**ASSIGNMENT**
Of the material below, the lines to be retyped are those from the line containing "Make sure the" through the line containing "##### Step 6 | Setting up the frontend", inclusive; reproduce them exactly.

------------

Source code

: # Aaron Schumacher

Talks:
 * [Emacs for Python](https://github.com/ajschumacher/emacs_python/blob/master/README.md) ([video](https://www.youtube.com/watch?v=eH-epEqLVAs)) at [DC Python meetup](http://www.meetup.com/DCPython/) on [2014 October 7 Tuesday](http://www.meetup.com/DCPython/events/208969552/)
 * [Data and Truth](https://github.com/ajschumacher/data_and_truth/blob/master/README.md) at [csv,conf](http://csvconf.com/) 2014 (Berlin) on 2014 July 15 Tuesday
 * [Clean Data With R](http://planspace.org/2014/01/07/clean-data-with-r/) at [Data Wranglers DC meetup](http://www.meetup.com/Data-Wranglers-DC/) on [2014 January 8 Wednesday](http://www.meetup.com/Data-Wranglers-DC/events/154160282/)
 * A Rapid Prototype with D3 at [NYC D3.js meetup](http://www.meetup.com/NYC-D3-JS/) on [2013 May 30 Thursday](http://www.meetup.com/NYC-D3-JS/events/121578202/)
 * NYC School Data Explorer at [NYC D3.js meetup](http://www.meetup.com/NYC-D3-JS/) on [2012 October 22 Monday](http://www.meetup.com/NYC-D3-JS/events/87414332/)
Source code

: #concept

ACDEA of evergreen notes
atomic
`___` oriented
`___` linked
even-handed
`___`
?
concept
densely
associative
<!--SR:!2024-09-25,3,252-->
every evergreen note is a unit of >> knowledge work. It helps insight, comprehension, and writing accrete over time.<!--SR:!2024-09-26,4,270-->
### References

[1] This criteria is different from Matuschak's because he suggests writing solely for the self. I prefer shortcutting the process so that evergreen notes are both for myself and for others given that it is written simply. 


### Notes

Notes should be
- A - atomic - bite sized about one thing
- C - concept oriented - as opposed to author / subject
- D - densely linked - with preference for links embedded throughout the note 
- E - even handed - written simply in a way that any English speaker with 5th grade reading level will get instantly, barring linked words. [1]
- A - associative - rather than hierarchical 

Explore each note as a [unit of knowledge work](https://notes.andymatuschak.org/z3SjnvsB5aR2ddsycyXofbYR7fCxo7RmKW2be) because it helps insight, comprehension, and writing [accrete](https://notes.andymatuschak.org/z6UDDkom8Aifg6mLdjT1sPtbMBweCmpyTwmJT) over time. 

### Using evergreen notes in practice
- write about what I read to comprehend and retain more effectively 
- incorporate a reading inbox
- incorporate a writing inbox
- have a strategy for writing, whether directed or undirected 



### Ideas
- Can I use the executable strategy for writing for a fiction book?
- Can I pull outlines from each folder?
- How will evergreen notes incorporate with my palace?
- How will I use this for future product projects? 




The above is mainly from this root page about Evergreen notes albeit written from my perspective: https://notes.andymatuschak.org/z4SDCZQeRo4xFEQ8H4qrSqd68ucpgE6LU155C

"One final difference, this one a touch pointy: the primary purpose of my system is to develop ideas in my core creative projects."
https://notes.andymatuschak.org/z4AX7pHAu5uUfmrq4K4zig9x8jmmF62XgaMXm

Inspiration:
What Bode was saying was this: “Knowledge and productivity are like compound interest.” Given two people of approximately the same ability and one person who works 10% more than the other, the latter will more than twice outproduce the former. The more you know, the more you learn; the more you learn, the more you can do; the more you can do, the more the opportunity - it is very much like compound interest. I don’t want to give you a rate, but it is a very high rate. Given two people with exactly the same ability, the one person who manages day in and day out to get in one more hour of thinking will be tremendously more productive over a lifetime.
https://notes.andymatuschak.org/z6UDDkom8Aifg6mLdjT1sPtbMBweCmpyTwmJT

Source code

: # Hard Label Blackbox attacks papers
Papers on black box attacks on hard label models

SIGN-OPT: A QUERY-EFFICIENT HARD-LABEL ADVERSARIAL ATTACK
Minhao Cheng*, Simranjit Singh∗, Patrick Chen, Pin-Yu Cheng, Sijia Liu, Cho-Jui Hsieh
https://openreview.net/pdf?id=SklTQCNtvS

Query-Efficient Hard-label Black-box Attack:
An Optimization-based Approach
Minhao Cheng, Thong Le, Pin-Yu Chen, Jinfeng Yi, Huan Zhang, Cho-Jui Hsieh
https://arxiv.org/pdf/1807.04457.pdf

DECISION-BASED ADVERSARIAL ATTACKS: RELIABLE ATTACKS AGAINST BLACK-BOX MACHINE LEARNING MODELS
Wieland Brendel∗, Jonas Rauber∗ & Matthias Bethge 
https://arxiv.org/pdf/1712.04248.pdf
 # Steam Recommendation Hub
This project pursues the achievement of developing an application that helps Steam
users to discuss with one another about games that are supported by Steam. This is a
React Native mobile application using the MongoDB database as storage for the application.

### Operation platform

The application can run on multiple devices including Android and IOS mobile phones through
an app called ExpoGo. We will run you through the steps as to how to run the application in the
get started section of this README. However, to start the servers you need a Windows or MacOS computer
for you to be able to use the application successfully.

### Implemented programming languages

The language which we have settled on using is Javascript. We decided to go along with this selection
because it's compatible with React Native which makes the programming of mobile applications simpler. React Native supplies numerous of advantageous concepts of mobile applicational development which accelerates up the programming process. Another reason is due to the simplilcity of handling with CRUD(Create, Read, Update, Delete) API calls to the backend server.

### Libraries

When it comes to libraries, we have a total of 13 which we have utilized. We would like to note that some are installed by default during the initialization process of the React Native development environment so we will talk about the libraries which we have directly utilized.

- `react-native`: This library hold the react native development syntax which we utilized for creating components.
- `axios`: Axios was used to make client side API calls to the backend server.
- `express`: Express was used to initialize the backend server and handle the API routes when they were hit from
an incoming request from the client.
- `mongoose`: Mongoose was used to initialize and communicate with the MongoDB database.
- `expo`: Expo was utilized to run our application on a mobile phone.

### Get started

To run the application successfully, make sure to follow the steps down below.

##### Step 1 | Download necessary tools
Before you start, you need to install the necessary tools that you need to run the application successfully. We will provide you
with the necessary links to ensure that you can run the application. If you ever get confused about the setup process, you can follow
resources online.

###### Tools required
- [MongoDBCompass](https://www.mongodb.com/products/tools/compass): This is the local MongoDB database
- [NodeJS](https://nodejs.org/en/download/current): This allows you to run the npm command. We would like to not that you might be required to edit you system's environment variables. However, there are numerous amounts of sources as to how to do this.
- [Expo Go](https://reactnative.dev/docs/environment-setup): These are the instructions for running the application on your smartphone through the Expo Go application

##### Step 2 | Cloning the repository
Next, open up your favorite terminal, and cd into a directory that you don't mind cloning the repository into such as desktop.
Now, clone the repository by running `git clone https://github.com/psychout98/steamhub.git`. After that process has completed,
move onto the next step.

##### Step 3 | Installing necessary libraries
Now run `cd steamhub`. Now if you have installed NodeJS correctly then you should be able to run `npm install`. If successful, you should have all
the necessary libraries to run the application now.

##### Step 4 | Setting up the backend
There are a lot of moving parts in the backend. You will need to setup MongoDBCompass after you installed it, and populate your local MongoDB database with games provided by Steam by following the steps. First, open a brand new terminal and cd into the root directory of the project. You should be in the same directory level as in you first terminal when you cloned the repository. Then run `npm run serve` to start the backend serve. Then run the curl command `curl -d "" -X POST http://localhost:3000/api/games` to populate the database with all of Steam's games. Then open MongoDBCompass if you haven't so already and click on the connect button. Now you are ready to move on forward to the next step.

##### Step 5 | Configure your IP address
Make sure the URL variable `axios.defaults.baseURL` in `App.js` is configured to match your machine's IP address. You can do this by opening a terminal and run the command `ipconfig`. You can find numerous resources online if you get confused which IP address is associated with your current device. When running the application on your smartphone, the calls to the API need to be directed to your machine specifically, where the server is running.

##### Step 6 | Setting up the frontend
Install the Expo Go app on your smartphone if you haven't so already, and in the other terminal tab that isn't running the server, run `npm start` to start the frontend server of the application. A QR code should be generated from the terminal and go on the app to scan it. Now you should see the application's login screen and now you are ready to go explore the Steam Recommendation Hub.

------------

**SOLUTION TO THE EXERCISE**
Make sure the URL variable `axios.defaults.baseURL` in `App.js` is configured to match your machine's IP address. You can do this by opening a terminal and run the command `ipconfig`. You can find numerous resources online if you get confused which IP address is associated with your current device. When running the application on your smartphone, the calls to the API need to be directed to your machine specifically, where the server is running.

##### Step 6 | Setting up the frontend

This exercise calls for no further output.